While FinCEN has issued certain interpretive guidance at the federal level to clarify the applicability of the regulations implementing the Bank Secrecy Act (BSA) to persons creating, exchanging and transmitting virtual currencies, it has not yet issued ICO-specific regulatory guidance. Congress has begun to seek greater clarity regarding FinCEN’s approach to ICOs. For example, in December 2017, Sen. Ron Wyden, D-Ore., sent FinCEN a request for answers to a series of questions on ICOs, including how FinCEN will apply the BSA framework to participants in the ICO market, like token developers, and when FinCEN will issue guidance regarding its enforcement intentions regarding digital token exchanges and ICOs.

Although FinCEN has yet to take an enforcement action in connection with the issuance of tokens in the ICO context, it has made clear that it will not hesitate to take action against companies dealing in the virtual currency realm. (See our article in the November 2017 issue of Cross-Border Investigations Update, “ICOs and Cryptocurrencies: How Regulation and Enforcement Activity Are Reshaping These Markets.”)

Nearly all U.S. states enforce their own state laws related to money transmission, which may be relevant to certain ICOs or to a company’s subsequent operations.
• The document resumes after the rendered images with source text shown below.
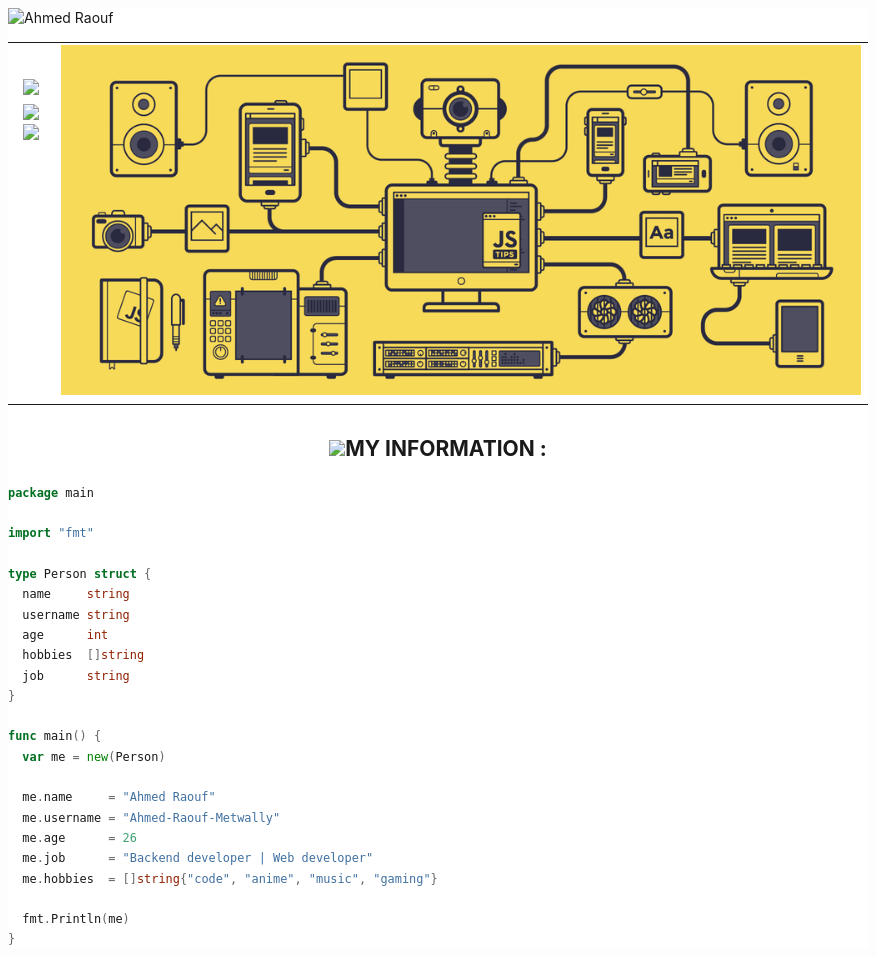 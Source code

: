 <img width=100% title="Ahmed Raouf" alt="Ahmed Raouf" src="https://capsule-render.vercel.app/api?type=waving&color=gradient&customColorList=6,11,20&height=200&section=header&text=Ahmed-🔰-Raouf&fontSize=50&fontColor=fff&animation=twinkling&fontAlignY=45"/>

<table border="0">
 <tr>
    <td>
      <br>
     <p align="center"><img src="https://readme-typing-svg.herokuapp.com/?ont=Righteous&size=35&center=true&vCenter=true&width=500&height=70&duration=4000&lines=Hi+There!+👋;+I'm+Ahmed_Raouf;"/>
       <img width="150" align="center" src="https://visitor-badge.laobi.icu/badge?page_id=Ahmed-Raouf-Metwally.Ahmed-Raouf-Metwally&"  />
      <br>
      <img width="280" align="center" src="https://github-widgetbox.vercel.app/api/profile?username=Ahmed-Raouf-Metwally&data=followers,repositories,stars,commits&theme=viridescent"/>
    <td>
      <img alt="gif" src="./assets/images/javascript.gif">
   </td>  
 </tr>  
</table>

<h2 align="center"><img src="https://media.giphy.com/media/VgCDAzcKvsR6OM0uWg/giphy.gif" width="40">MY INFORMATION :
</b></h3>

```go
package main

import "fmt"

type Person struct {
  name     string
  username string
  age      int
  hobbies  []string
  job      string
}

func main() {
  var me = new(Person)

  me.name     = "Ahmed Raouf"
  me.username = "Ahmed-Raouf-Metwally"
  me.age      = 26
  me.job      = "Backend developer | Web developer"
  me.hobbies  = []string{"code", "anime", "music", "gaming"}

  fmt.Println(me)
}
```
State money transmitter laws are varied and do not take a uniform approach to virtual currency-related businesses.

New York has added to the complexity of the regulatory landscape by adopting a “BitLicense” regulation in addition to its own state money transmitter regulatory laws. Companies engaged in a “Virtual Currency Business Activity” involving the state or a New York resident must receive a BitLicense from the New York State Department of Financial Services (NYDFS). Regulated virtual currency business activities include controlling, administering or issuing virtual currency—which the regulation defines broadly—and receiving virtual currency for transmission or transmitting virtual currency for a financial purpose. Licensees must meet AML program standards similar to those imposed by FinCEN as well as certain capitalization, consumer protection and cybersecurity standards, and must comply with applicable U.S. sanctions laws. To date, there have been no ICO-related NYDFS AML enforcement actions. However, NYDFS is a regulator known for its aggressive enforcement posture, and its approach to ICOs will be closely watched.

Certain other states, including California, also are considering regulatory frameworks specific to virtual currency business activities. To help harmonize the patchwork of state laws regarding virtual currencies, in 2017, the National Conference of Commissioners on Uniform State Laws issued the model Uniform Regulation of Virtual Currency Businesses Act (VCBA), which would create a licensing and registration framework for engaging in virtual currency business activities. The VCBA has yet to be adopted by any state, but its existence may drive states toward a more synchronized approach to the world of virtual currency-related businesses.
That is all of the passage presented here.